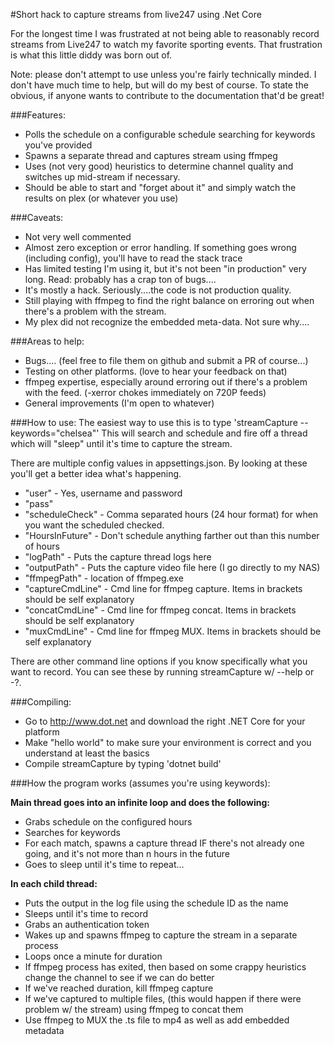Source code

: #Short hack to capture streams from live247 using .Net Core

For the longest time I was frustrated at not being able to reasonably record streams from Live247 to watch my favorite sporting events.  That frustration is what this little diddy was born out of.  

Note: please don't attempt to use unless you're fairly technically minded.  I don't have much time to help, but will do my best of course.  To state the obvious, if anyone wants to contribute to the documentation that'd be great!

###Features:
- Polls the schedule on a configurable schedule searching for keywords you've provided
- Spawns a separate thread and captures stream using ffmpeg
- Uses (not very good) heuristics to determine channel quality and switches up mid-stream if necessary.
- Should be able to start and "forget about it" and simply watch the results on plex (or whatever you use)

###Caveats:
- Not very well commented
- Almost zero exception or error handling.  If something goes wrong (including config), you'll have to read the stack trace
- Has limited testing I'm using it, but it's not been "in production" very long.  Read: probably has a crap ton of bugs....
- It's mostly a hack.  Seriously....the code is not production quality. 
- Still playing with ffmpeg to find the right balance on erroring out when there's a problem with the stream.
- My plex did not recognize the embedded meta-data.  Not sure why....

###Areas to help:
- Bugs....  (feel free to file them on github and submit a PR of course...)
- Testing on other platforms.  (love to hear your feedback on that)
- ffmpeg expertise, especially around erroring out if there's a problem with the feed.  (-xerror chokes immediately on 720P feeds)
- General improvements (I'm open to whatever)

###How to use:
The easiest way to use this is to type 'streamCapture --keywords="chelsea"'  This will search and schedule and fire off a thread which will "sleep" until it's time to capture the stream.

There are multiple config values in appsettings.json.  By looking at these you'll get a better idea what's happening.
- "user" - Yes, username and password
- "pass"
- "scheduleCheck" - Comma separated hours (24 hour format) for when you want the scheduled checked.
- "HoursInFuture" - Don't schedule anything farther out than this number of hours
- "logPath" - Puts the capture thread logs here
- "outputPath" - Puts the capture video file here (I go directly to my NAS)
- "ffmpegPath" - location of ffmpeg.exe
- "captureCmdLine" - Cmd line for ffmpeg capture. Items in brackets should be self explanatory
- "concatCmdLine" - Cmd line for ffmpeg concat. Items in brackets should be self explanatory
- "muxCmdLine" - Cmd line for ffmpeg MUX. Items in brackets should be self explanatory

There are other command line options if you know specifically what you want to record.  You can see these by running streamCapture w/ --help or -?.

###Compiling:
- Go to http://www.dot.net and download the right .NET Core for your platform
- Make "hello world" to make sure your environment is correct and you understand at least the basics
- Compile streamCapture by typing 'dotnet build'

###How the program works (assumes you're using keywords):

**Main thread goes into an infinite loop and does the following:**
- Grabs schedule on the configured hours
- Searches for keywords
- For each match, spawns a capture thread IF there's not already one going, and it's not more than n hours in the future
- Goes to sleep until it's time to repeat...

**In each child thread:**
- Puts the output in the log file using the schedule ID as the name
- Sleeps until it's time to record
- Grabs an authentication token
- Wakes up and spawns ffmpeg to capture the stream in a separate process
- Loops once a minute for duration 
- If ffmpeg process has exited, then based on some crappy heuristics change the channel to see if we can do better
- If we've reached duration, kill ffmpeg capture
- If we've captured to multiple files,  (this would happen if there were problem w/ the stream) using ffmpeg to concat them
- Use ffmpeg to MUX the .ts file to mp4 as well as add embedded metadata
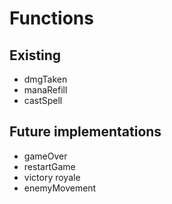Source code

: # Functions

## Existing
* dmgTaken
* manaRefill
* castSpell

## Future implementations
* gameOver
* restartGame
* victory royale
* enemyMovement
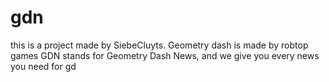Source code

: # gdn

this is a project made by SiebeCluyts. Geometry dash is made by robtop games
GDN stands for Geometry Dash News, and we give you every news you need for gd
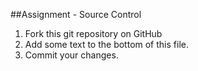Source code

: ##Assignment - Source Control
1. Fork this git repository on GitHub
2. Add some text to the bottom of this file.
3. Commit your changes.
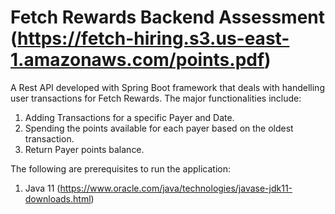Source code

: # Fetch Rewards Backend Assessment (https://fetch-hiring.s3.us-east-1.amazonaws.com/points.pdf)

A Rest API developed with Spring Boot framework that deals with handelling user transactions for Fetch Rewards. The major functionalities include:

1. Adding Transactions for a specific Payer and Date.
2. Spending the points available for each payer based on the oldest transaction.
3. Return Payer points balance.

The following are prerequisites to run the application:
1. Java 11 (https://www.oracle.com/java/technologies/javase-jdk11-downloads.html)
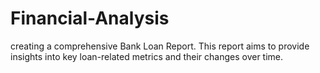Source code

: # Financial-Analysis
creating a comprehensive Bank Loan Report. This report aims to provide insights into key loan-related metrics and their changes over time. 
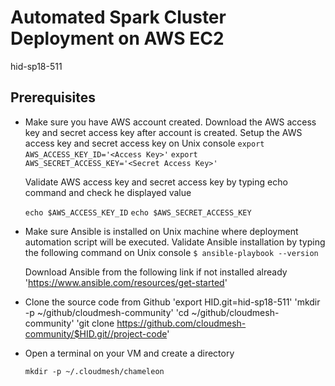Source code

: # Automated Spark Cluster Deployment on AWS EC2

hid-sp18-511

## Prerequisites 

  * Make sure you have AWS account created. Download the AWS access key and secret access key after account is created.
	Setup the AWS access key and secret access key on Unix console
    `export AWS_ACCESS_KEY_ID='<Access Key>'`
    `export AWS_SECRET_ACCESS_KEY='<Secret Access Key>'`
	
	Validate AWS access key and secret access key by typing echo command and check he displayed value
	
	`echo $AWS_ACCESS_KEY_ID`
	`echo $AWS_SECRET_ACCESS_KEY`

  * Make sure Ansible is installed on Unix machine where deployment automation script will be executed. Validate Ansible installation by typing the following command on Unix console
	`$ ansible-playbook --version`
	
	Download Ansible from the following link if not installed already 
	'https://www.ansible.com/resources/get-started'
	
  * Clone the source code from Github 
	'export HID.git=hid-sp18-511'
	'mkdir -p ~/github/cloudmesh-community'
	'cd ~/github/cloudmesh-community'
	'git clone https://github.com/cloudmesh-community/$HID.git//project-code'

  * Open a terminal on your VM and create a directory 
  
    `mkdir -p ~/.cloudmesh/chameleon`


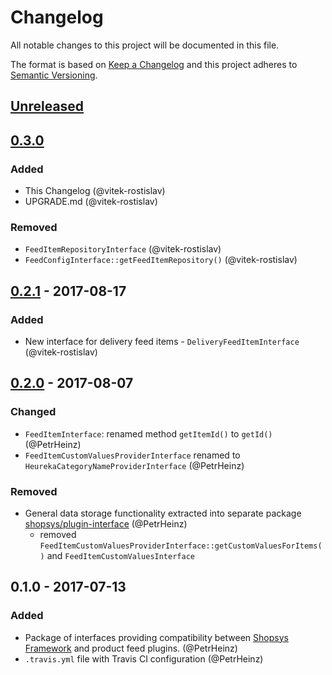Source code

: # Changelog
All notable changes to this project will be documented in this file.

The format is based on [Keep a Changelog](http://keepachangelog.com/en/1.0.0/)
and this project adheres to [Semantic Versioning](http://semver.org/spec/v2.0.0.html).

## [Unreleased]

## [0.3.0]
### Added
- This Changelog (@vitek-rostislav)
- UPGRADE.md (@vitek-rostislav)
### Removed
- `FeedItemRepositoryInterface` (@vitek-rostislav)
- `FeedConfigInterface::getFeedItemRepository()` (@vitek-rostislav)

## [0.2.1] - 2017-08-17
### Added
- New interface for delivery feed items - `DeliveryFeedItemInterface` (@vitek-rostislav)

## [0.2.0] - 2017-08-07
### Changed
- `FeedItemInterface`: renamed method `getItemId()` to `getId()` (@PetrHeinz)
- `FeedItemCustomValuesProviderInterface` renamed to `HeurekaCategoryNameProviderInterface` (@PetrHeinz)
### Removed
- General data storage functionality extracted into separate package [shopsys/plugin-interface](https://github.com/shopsys/plugin-interface) (@PetrHeinz)
    - removed `FeedItemCustomValuesProviderInterface::getCustomValuesForItems()` and `FeedItemCustomValuesInterface`

## 0.1.0 - 2017-07-13
### Added
- Package of interfaces providing compatibility between [Shopsys Framework](https://www.shopsys-framework.com) and product feed plugins. (@PetrHeinz)
- `.travis.yml` file with Travis CI configuration (@PetrHeinz)

[Unreleased]: https://github.com/shopsys/product-feed-interface/compare/v0.3.0...HEAD
[0.3.0]: https://github.com/shopsys/product-feed-interface/compare/v0.2.1...v0.3.0
[0.2.1]: https://github.com/shopsys/product-feed-interface/compare/v0.2.0...v0.2.1
[0.2.0]: https://github.com/shopsys/product-feed-interface/compare/v0.1.0...v0.2.0
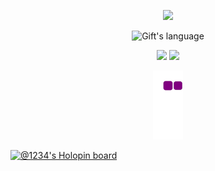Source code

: <p align="center">  
  <img src="https://github-profile-trophy.vercel.app/?username=vedant-z&theme=onedark&row=1&column=7" />
</p>

<p align="center">
  <img src="https://github-readme-stats.vercel.app/api/top-langs?username=vedant-z&langs_count=10&show_icons=true&locale=en&layout=compact&theme=dark" alt="Gift's language" height="193px"  width="500px" />
</p>


<p align="center">
  <img src="https://github-readme-streak-stats.herokuapp.com/?user=vedant-z&theme=dark" width="500px"/>
  <img src="https://github-readme-stats.vercel.app/api?username=vedant-z&show_icons=true&theme=dark" width="500px"/>
</p>

<p align="center">
  <img src="https://github.com/vedant-z/vedant-z/blob/output/github-contribution-grid-snake.gif"/>
</p>



[![@1234's Holopin board](https://holopin.me/1234)](https://holopin.io/@1234)

<!--
**vedant-z/vedant-z** is a ✨ _special_ ✨ repository because its `README.md` (this file) appears on your GitHub profile.

Here are some ideas to get you started:

- 🔭 I’m currently working on ...
- 🌱 I’m currently learning ...
- 👯 I’m looking to collaborate on ...
- 🤔 I’m looking for help with ...
- 💬 Ask me about ...
- 📫 How to reach me: ...
- 😄 Pronouns: ...
- ⚡ Fun fact: ...
-->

*What is being asked:*
Look through the lines above and collect those with the word "process".

*Written reply:*
- Wakes up and spawns ffmpeg to capture the stream in a separate process
- If ffmpeg process has exited, then based on some crappy heuristics change the channel to see if we can do better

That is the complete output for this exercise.